[Start of Attachment]

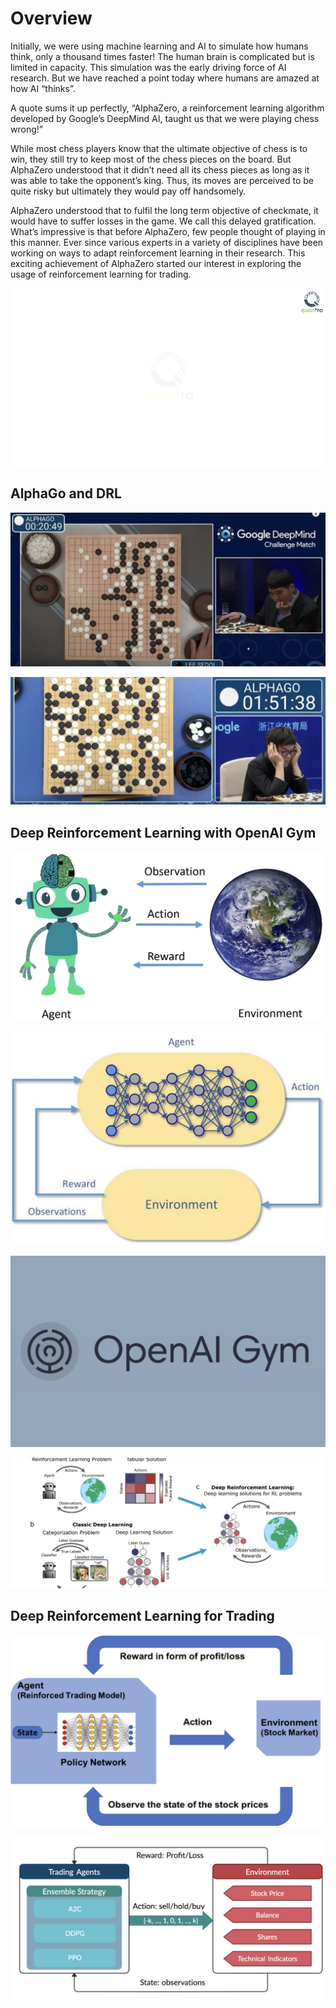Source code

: # Overview

Initially, we were using machine learning and AI to simulate how humans think, only a thousand times faster! The human brain is complicated but is limited in capacity. This simulation was the early driving force of AI research. But we have reached a point today where humans are amazed at how AI “thinks”.

A quote sums it up perfectly, “AlphaZero, a reinforcement learning algorithm developed by Google’s DeepMind AI, taught us that we were playing chess wrong!”

While most chess players know that the ultimate objective of chess is to win, they still try to keep most of the chess pieces on the board. But AlphaZero understood that it didn’t need all its chess pieces as long as it was able to take the opponent’s king. Thus, its moves are perceived to be quite risky but ultimately they would pay off handsomely.

AlphaZero understood that to fulfil the long term objective of checkmate, it would have to suffer losses in the game. We call this delayed gratification. What’s impressive is that before AlphaZero, few people thought of playing in this manner. Ever since various experts in a variety of disciplines have been working on ways to adapt reinforcement learning in their research. This exciting achievement of AlphaZero started our interest in exploring the usage of reinforcement learning for trading.

![](images/RL_GIF_Graph--5-.gif)


## AlphaGo and DRL

![picture 1](images/e88837908f52c1dac809eca0d1bf2034e6b039faa583217d333f8c46e2355747.png)  

![picture 2](images/cf12ae6cf128c6b2a8a1a29d1c3fd58a04c2eb38258d250d232edf8575a747b1.png)  


## Deep Reinforcement Learning with OpenAI Gym

![picture 3](images/5536e84b3d6526da65a7a26c0e74b676f621aaafd4495b726f3219940da2b253.png)  

![picture 4](images/ba714e4ea71ef06a73ece5b10af07f0ac392cd81d9e1cad60f480d5f28905581.png)  

![picture 5](images/baf53b17f82a659fd3a8b33a3ad5d42a0afe108e62d58b6540ce2975d8af1fe5.png)  

![picture 6](images/24d32d31ba3dc9ca9a275f8021f6d95d90bf49d8e8ada47ddeda4a7211a37f31.png)  

## Deep Reinforcement Learning for Trading

![picture 7](images/a8ba050d2f9a730e90ea4d52d4e4ebbfe8c0ebfefba5f0056223cf8ad18c2b89.png)  

![picture 8](images/630647cb37371ba9439e2656019ab85419d99745742b84d06eafa9e217438511.png)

[End of Attachment]

■ **What to do**
What is needed here is an exact transcription of every record above, with images excluded.

■ **Task output**
Source code

: # Overview

Initially, we were using machine learning and AI to simulate how humans think, only a thousand times faster! The human brain is complicated but is limited in capacity. This simulation was the early driving force of AI research. But we have reached a point today where humans are amazed at how AI “thinks”.

A quote sums it up perfectly, “AlphaZero, a reinforcement learning algorithm developed by Google’s DeepMind AI, taught us that we were playing chess wrong!”

While most chess players know that the ultimate objective of chess is to win, they still try to keep most of the chess pieces on the board. But AlphaZero understood that it didn’t need all its chess pieces as long as it was able to take the opponent’s king. Thus, its moves are perceived to be quite risky but ultimately they would pay off handsomely.

AlphaZero understood that to fulfil the long term objective of checkmate, it would have to suffer losses in the game. We call this delayed gratification. What’s impressive is that before AlphaZero, few people thought of playing in this manner. Ever since various experts in a variety of disciplines have been working on ways to adapt reinforcement learning in their research. This exciting achievement of AlphaZero started our interest in exploring the usage of reinforcement learning for trading.

![](images/RL_GIF_Graph--5-.gif)


## AlphaGo and DRL

![picture 1](images/e88837908f52c1dac809eca0d1bf2034e6b039faa583217d333f8c46e2355747.png)  

![picture 2](images/cf12ae6cf128c6b2a8a1a29d1c3fd58a04c2eb38258d250d232edf8575a747b1.png)  


## Deep Reinforcement Learning with OpenAI Gym

![picture 3](images/5536e84b3d6526da65a7a26c0e74b676f621aaafd4495b726f3219940da2b253.png)  

![picture 4](images/ba714e4ea71ef06a73ece5b10af07f0ac392cd81d9e1cad60f480d5f28905581.png)  

![picture 5](images/baf53b17f82a659fd3a8b33a3ad5d42a0afe108e62d58b6540ce2975d8af1fe5.png)  

![picture 6](images/24d32d31ba3dc9ca9a275f8021f6d95d90bf49d8e8ada47ddeda4a7211a37f31.png)  

## Deep Reinforcement Learning for Trading

![picture 7](images/a8ba050d2f9a730e90ea4d52d4e4ebbfe8c0ebfefba5f0056223cf8ad18c2b89.png)  

![picture 8](images/630647cb37371ba9439e2656019ab85419d99745742b84d06eafa9e217438511.png)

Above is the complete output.